◆ **EXERCISE GOAL**
What is needed is a single figure: how many lines of the records below contain the word "EODHD".

━━━━━━━━━━━━━━━━━━━━

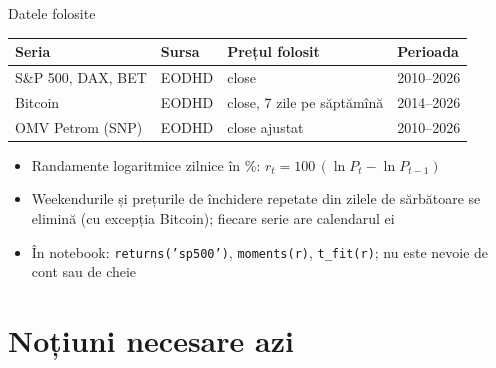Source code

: \begin{frame}{Datele folosite}
\itemsize{\small}
\begin{center}
\footnotesize
\begin{tabular}{llll}
\toprule
\textbf{Seria} & \textbf{Sursa} & \textbf{Prețul folosit} & \textbf{Perioada} \\
\midrule
S\&P 500, DAX, BET & EODHD & close & 2010--2026 \\
Bitcoin & EODHD & close, 7 zile pe săptămînă & 2014--2026 \\
OMV Petrom (SNP) & EODHD & close ajustat & 2010--2026 \\
\bottomrule
\end{tabular}
\end{center}
\begin{itemize}
    \item Randamente logaritmice zilnice în \%: $r_t = 100\,(\ln P_t - \ln P_{t-1})$
    \item Weekendurile și prețurile de închidere repetate din zilele de sărbătoare se elimină (cu excepția Bitcoin); fiecare serie are calendarul ei
    \item În notebook: \texttt{returns('sp500')}, \texttt{moments(r)}, \texttt{t\_fit(r)}; nu este nevoie de cont sau de cheie
\end{itemize}
\end{frame}


\section{Noțiuni necesare azi}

━━━━━━━━━━━━━━━━━━━━

◆ **WRITTEN ANSWER**
3